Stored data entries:
►

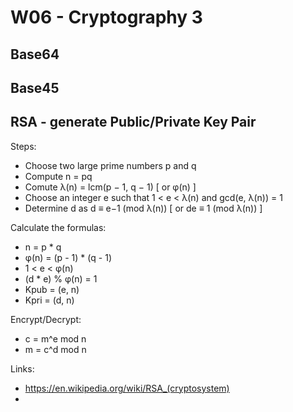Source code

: 
# W06 - Cryptography 3


## Base64


## Base45

## RSA - generate Public/Private Key Pair

Steps:
- Choose two large prime numbers p and q
- Compute n = pq
- Comute λ(n) = lcm(p − 1, q − 1)   [ or φ(n) ]
- Choose an integer e such that 1 < e < λ(n) and gcd(e, λ(n)) = 1
- Determine d as d ≡ e−1 (mod λ(n))   [ or de ≡ 1 (mod λ(n)) ]

Calculate the formulas:
- n = p * q 
- φ(n) = (p - 1) * (q - 1) 
- 1 < e < φ(n) 
- (d * e) % φ(n) = 1
- Kpub = (e, n) 
- Kpri = (d, n)

Encrypt/Decrypt:  
- c = m^e mod n
- m = c^d mod n



Links:  
- https://en.wikipedia.org/wiki/RSA_(cryptosystem)
-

◄

→ About this task: State the number of lines in the records that hold the string "Choose", and add nothing.

→ Answer section: 2